Después de intentarlo en vano durante varios años el preso pudo, por fin, disfrutar de un día de permiso penitenciario. Tuvo que hacer infinitos trámites y esforzarse al máximo teniendo una conducta ejemplar con los guardias y también con los otros presos. No participó en peleas, decía “gracias” y “perdón” constantemente y ayudaba a los presos novatos a adaptarse. Si no fuera por el traje anaranjado, cualquiera podría pensar que es un ciudadano corriente y ejemplar que ingresó como voluntario para ayudar a una parte de la sociedad que había perdido la fe en sí misma. Cuando despertó la mañana del permiso reflexionó sobre sus largos años de encierro. Nadie fue a visitarle nunca, ni siquiera su mujer, tampoco su hija, de la que sólo recordaba su rostro lleno de felicidad cuando ella era tan sólo un bebé.

Los guardias abrieron la celda, el preso cogió una caja y se marchó escoltado. Salió al exterior y se llenó los pulmones con el frío y puro aire de la mañana. Mientras iban en el coche, los guardias no cesaban de explicarle las condiciones y prohibiciones que debía cumplir. Él escuchaba pero no apartaba la vista de los verdes campos. Cuando llegaron a la comisaría el preso entró en el aseo, abrió la caja y sacó una túnica negra de penitente. Se vistió y se marchó en silencio a la iglesia acompañado de dos policías. Una vez allí, los otros hermanos de la cofradía le miraban intrigados, pero él no habló con nadie. Esperó su turno, cogió una cruz y salió a la calle.

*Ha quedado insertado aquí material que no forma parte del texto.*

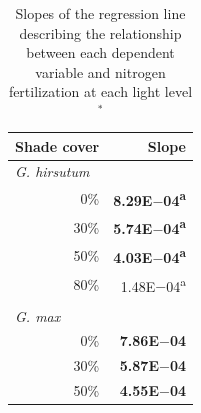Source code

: \newpage
\begin{landscape}
    \begin{table}
        \caption[Slopes of the regression line describing the relationship between each dependent variable and nitrogen fertilization at each light level]{Slopes of the regression line describing the relationship between each dependent variable and nitrogen fertilization at each light level$^*$}
        \label{table:tab.a3}
        \centering
            \begin{tabular}{p{0.5cm}p{2cm}p{3cm}}
            \hline
            \multicolumn{2}{r}{Shade cover} 
            & \multicolumn{1}{r}{Slope}
            \\
            \hline
             
            \multicolumn{2}{l}{\textit{G. hirsutum}} & \\
            & \multicolumn{1}{r}{0\%}
            &  \multicolumn{1}{r}{\textbf{8.29E$-$04\textsuperscript{a}}}
            \\
            & \multicolumn{1}{r}{30\%}                     
            &  \multicolumn{1}{r}{\textbf{5.74E$-$04\textsuperscript{a}}}
            \\
            & \multicolumn{1}{r}{50\%}
            &  \multicolumn{1}{r}{\textbf{4.03E$-$04\textsuperscript{a}}}
            \\
            & \multicolumn{1}{r}{80\%}
            &  \multicolumn{1}{r}{1.48E$-$04\textsuperscript{a}}
            \\
            && 
            \\

            \multicolumn{2}{l}{\textit{G. max}} &
            \\
            & \multicolumn{1}{r}{0\%}
            &  \multicolumn{1}{r}{\textbf{7.86E$-$04}}
            \\
              
            & \multicolumn{1}{r}{30\%}
            &  \multicolumn{1}{r}{\textbf{5.87E$-$04}}
            \\
              
            & \multicolumn{1}{r}{50\%}
            &  \multicolumn{1}{r}{\textbf{4.55E$-$04}}
            \\
              

\end{tabular}
\end{table}
\end{landscape}
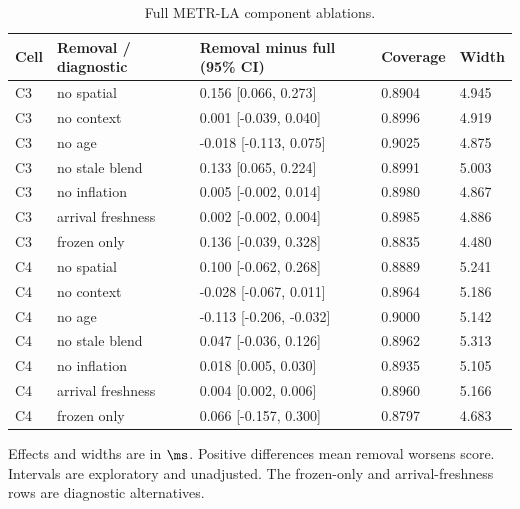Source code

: \begin{table}[p]
\caption{Full METR-LA component ablations.}\label{tab:ablation-metr}
\centering\small
\begin{tabular}{lllll}\toprule
Cell & Removal / diagnostic & Removal minus full (95\% CI) & Coverage & Width \\\midrule
C3 & no spatial & 0.156 [0.066, 0.273] & 0.8904 & 4.945 \\
C3 & no context & 0.001 [-0.039, 0.040] & 0.8996 & 4.919 \\
C3 & no age & -0.018 [-0.113, 0.075] & 0.9025 & 4.875 \\
C3 & no stale blend & 0.133 [0.065, 0.224] & 0.8991 & 5.003 \\
C3 & no inflation & 0.005 [-0.002, 0.014] & 0.8980 & 4.867 \\
C3 & arrival freshness & 0.002 [-0.002, 0.004] & 0.8985 & 4.886 \\
C3 & frozen only & 0.136 [-0.039, 0.328] & 0.8835 & 4.480 \\
C4 & no spatial & 0.100 [-0.062, 0.268] & 0.8889 & 5.241 \\
C4 & no context & -0.028 [-0.067, 0.011] & 0.8964 & 5.186 \\
C4 & no age & -0.113 [-0.206, -0.032] & 0.9000 & 5.142 \\
C4 & no stale blend & 0.047 [-0.036, 0.126] & 0.8962 & 5.313 \\
C4 & no inflation & 0.018 [0.005, 0.030] & 0.8935 & 5.105 \\
C4 & arrival freshness & 0.004 [0.002, 0.006] & 0.8960 & 5.166 \\
C4 & frozen only & 0.066 [-0.157, 0.300] & 0.8797 & 4.683 \\
\bottomrule\end{tabular}
\par\smallskip\footnotesize Effects and widths are in $\ms$. Positive differences mean removal worsens score. Intervals are exploratory and unadjusted. The frozen-only and arrival-freshness rows are diagnostic alternatives.
\end{table}\clearpage
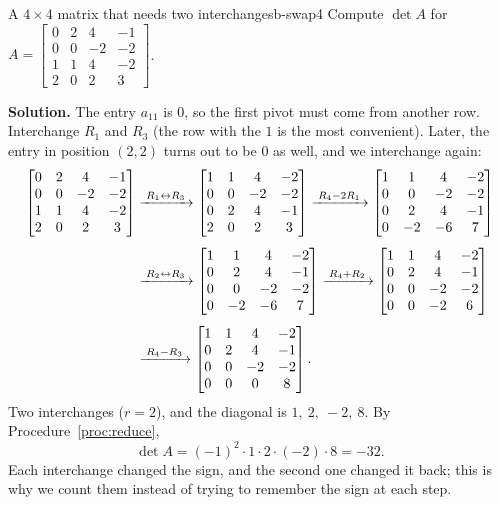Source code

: \documentclass[11pt]{article}
\begin{document}
\begin{exmp}{A $4\times4$ matrix that needs two interchanges}{b-swap4}
Compute $\det A$ for $A=\begin{bmatrix}0&2&4&-1\\0&0&-2&-2\\1&1&4&-2\\2&0&2&3\end{bmatrix}$.

\textbf{Solution.} The entry $a_{11}$ is $0$, so the first pivot must come from another row. Interchange $R_1$ and $R_3$ (the row with the $1$ is the most convenient). Later, the entry in position $(2,2)$ turns out to be $0$ as well, and we interchange again:
\begin{align*}
\begin{bmatrix}0&2&4&-1\\0&0&-2&-2\\1&1&4&-2\\2&0&2&3\end{bmatrix}
&\rops{R_1\leftrightarrow R_3}
\begin{bmatrix}1&1&4&-2\\0&0&-2&-2\\0&2&4&-1\\2&0&2&3\end{bmatrix}
\rops{R_4-2R_1}
\begin{bmatrix}1&1&4&-2\\0&0&-2&-2\\0&2&4&-1\\0&-2&-6&7\end{bmatrix}
\\[4pt]
&\rops{R_2\leftrightarrow R_3}
\begin{bmatrix}1&1&4&-2\\0&2&4&-1\\0&0&-2&-2\\0&-2&-6&7\end{bmatrix}
\rops{R_4+R_2}
\begin{bmatrix}1&1&4&-2\\0&2&4&-1\\0&0&-2&-2\\0&0&-2&6\end{bmatrix}
\\[4pt]
&\rops{R_4-R_3}
\begin{bmatrix}1&1&4&-2\\0&2&4&-1\\0&0&-2&-2\\0&0&0&8\end{bmatrix}
.
\end{align*}
Two interchanges ($r=2$), and the diagonal is $1,\ 2,\ -2,\ 8$. By Procedure~\ref{proc:reduce},
\[
\det A=(-1)^2\cdot1\cdot2\cdot(-2)\cdot8=-32.
\]
Each interchange changed the sign, and the second one changed it back; this is why we count them instead of trying to remember the sign at each step.


\end{exmp}
\end{document}
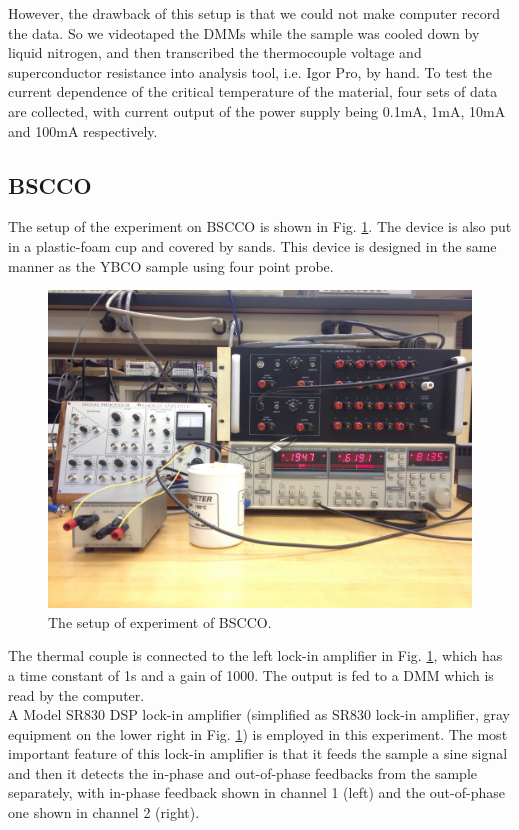 \documentclass[prb,preprint]{revtex4-1}
\begin{document}
However, the drawback of this setup is that we could not make computer record the data. So we videotaped the DMMs while the sample was cooled down by liquid nitrogen, and then transcribed the thermocouple voltage and superconductor resistance into analysis tool, i.e. Igor Pro, by hand. To test the current dependence of the critical temperature of the material, four sets of data are collected, with current output of the power supply being 0.1mA, 1mA, 10mA and 100mA respectively.\\

\subsection{BSCCO}

The setup of the experiment on BSCCO is shown in Fig. \ref{bsccosetup}. The device is also put in a plastic-foam cup and covered by sands. This device is designed in the same manner as the YBCO sample using four point probe.

\begin{figure}[h]
\centering
\includegraphics[width=14cm]{bsccosetup.jpg}
\caption{The setup of experiment of BSCCO.}
\label{bsccosetup}
\end{figure}

The thermal couple is connected to the left lock-in amplifier in Fig. \ref{bsccosetup}, which has a time constant of 1s and a gain of 1000. The output is fed to a DMM which is read by the computer. \\

A Model SR830 DSP lock-in amplifier (simplified as SR830 lock-in amplifier, gray equipment on the lower right in Fig. \ref{bsccosetup}) is employed in this experiment. The most important feature of this lock-in amplifier is that it feeds the sample a sine signal and then it detects the in-phase and out-of-phase feedbacks from the sample separately, with in-phase feedback shown in channel 1 (left) and the out-of-phase one shown in channel 2 (right). \\
\end{document}
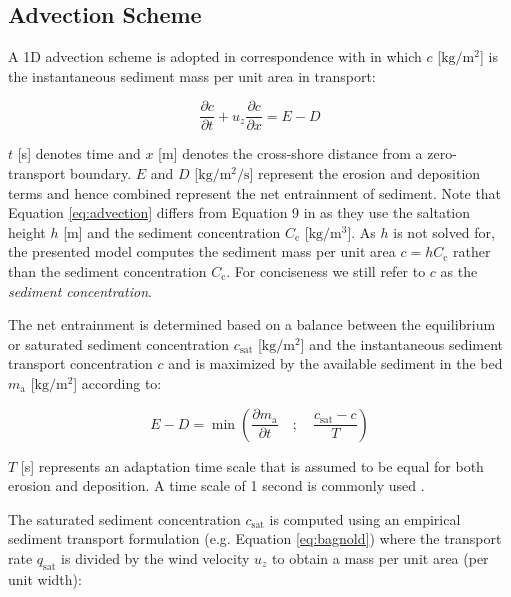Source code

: \subsection{Advection Scheme}

A 1D advection scheme is adopted in correspondence with
\citet{deVries2014a} in which $c$ [$\mathrm{kg/m^2}$] is the
instantaneous sediment mass per unit area in transport:

\begin{equation}
  \label{eq:advection}
  \frac{\partial c}{\partial t} + u_z \frac{\partial c}{\partial x} = E - D
\end{equation}

\noindent $t$ [s] denotes time and $x$ [m] denotes the cross-shore
distance from a zero-transport boundary. $E$ and $D$
[$\mathrm{kg/m^2/s}$] represent the erosion and deposition terms and
hence combined represent the net entrainment of sediment. Note that
Equation \ref{eq:advection} differs from Equation 9 in
\citet{deVries2014a} as they use the saltation height $h$ [m] and the
sediment concentration $C_{\mathrm{c}}$ [$\mathrm{kg/m^3}$]. As $h$ is
not solved for, the presented model computes the sediment mass per
unit area $c = h C_{\mathrm{c}}$ rather than the sediment
concentration $C_{\mathrm{c}}$. For conciseness we still refer to $c$
as the \emph{sediment concentration}.

The net entrainment is determined based on a balance between the
equilibrium or saturated sediment concentration $c_{\mathrm{sat}}$
[$\mathrm{kg/m^2}$] and the instantaneous sediment transport
concentration $c$ and is maximized by the available sediment in the
bed $m_{\mathrm{a}}$ [$\mathrm{kg/m^2}$] according to:

\begin{equation}
  \label{eq:erodep}
  E - D = \min \left ( \frac{\partial m_{\mathrm{a}}}{\partial t} \quad ; \quad \frac{c_{\mathrm{sat}} - c}{T} \right )
\end{equation}

\noindent $T$ [s] represents an adaptation time scale that is assumed
to be equal for both erosion and deposition. A time scale of 1 second
is commonly used \citep{deVries2014a}.

The saturated sediment concentration $c_{\mathrm{sat}}$ is computed using an
empirical sediment transport formulation (e.g. Equation
\ref{eq:bagnold}) where the transport rate $q_{\mathrm{sat}}$ is divided by the
wind velocity $u_z$ to obtain a mass per unit area (per unit width):

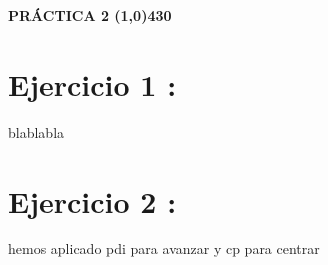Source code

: \documentclass{article}
\begin{document}
\begin{center}
 \LARGE\bfseries PRÁCTICA 2 
 \line(1,0){430}
\end{center}

\section*{Ejercicio 1 :}
blablabla
\section*{Ejercicio 2 :}
hemos aplicado pdi para avanzar y cp para centrar
\end{document}
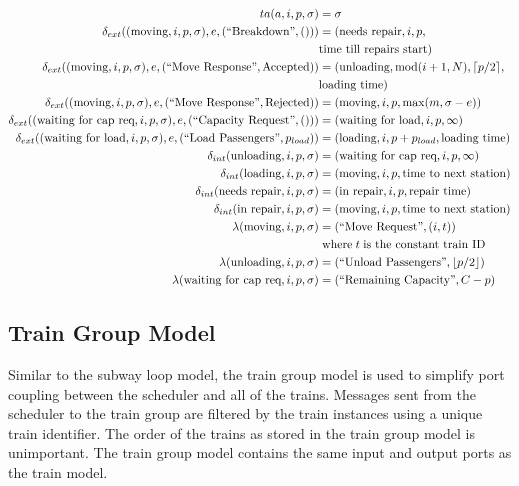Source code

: \begin{align*}
    ta(a, i, p, \sigma) &= \sigma \\
    \delta_{ext}((\text{moving}, i, p, \sigma), e, \InBreakDown) &= 
        (\text{needs repair}, i, p, \\
        & \text{time till repairs start}) \\
    \delta_{ext}((\text{moving}, i, p, \sigma), e, \InMoveRes{\text{Accepted}})
        &= (\text{unloading}, \Mod{i+1}{N}, \ceil*{p/2}, \\
        & \text{loading time}) \\
    \delta_{ext}((\text{moving}, i, p, \sigma), e, \InMoveRes{\text{Rejected}})
        &= (\text{moving}, i, p, \max(m, \sigma - e)) \\
    \delta_{ext}((\text{waiting for cap req}, i, p, \sigma), e, \InCapReq) &=
        (\text{waiting for load}, i, p, \infty) \\
    \delta_{ext}((\text{waiting for load}, i, p, \sigma), e, \InLoadPassengers{p_{load}}) &=
        (\text{loading}, i, p + p_{load}, \text{loading time}) \\
    \delta_{int}(\text{unloading}, i, p, \sigma) &= 
        (\text{waiting for cap req}, i, p, \infty) \\
    \delta_{int}(\text{loading}, i, p, \sigma) &= (\text{moving}, i, p,
        \text{time to next station}) \\
    \delta_{int}(\text{needs repair}, i, p, \sigma) &= 
        (\text{in repair}, i, p, \text{repair time}) \\
    \delta_{int}(\text{in repair}, i, p, \sigma) &= 
        (\text{moving}, i, p, \text{time to next station}) \\
    \lambda(\text{moving}, i, p, \sigma) &= \OutMoveReq{(i, t)} \\ 
        & \text{\;where\;} t \text{\;is the constant train ID} \\
    \lambda(\text{unloading}, i, p, \sigma) &= \OutUnloadPassengers{\floor*{p/2}} \\
    \lambda(\text{waiting for cap req}, i, p, \sigma) &= \OutRemainingCapacity{C - p}
\end{align*}
%
\subsection{Train Group Model}
Similar to the subway loop model, the train group model is used to simplify port coupling between the scheduler and all of the trains.  Messages sent from the scheduler to the train group are filtered by the train instances using a unique train identifier.  The order of the trains as stored in the train group model is unimportant.  The train group model contains the same input and output ports as the train model.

Los policías le vigilaban a dos metros de distancia desde la acera. Pero él no tenía pensado escapar, sólo quería verlas, sabía que a ella le gustaba mucho la semana santa, quizás para pedir perdón en nombre de él, para que pudiera redimirse por los pecados que él cometió. El preso penitente no paraba de mirar a los ojos de la gente, buscando esa mirada conocida, la única que verdaderamente recordaba. Pero no la veía.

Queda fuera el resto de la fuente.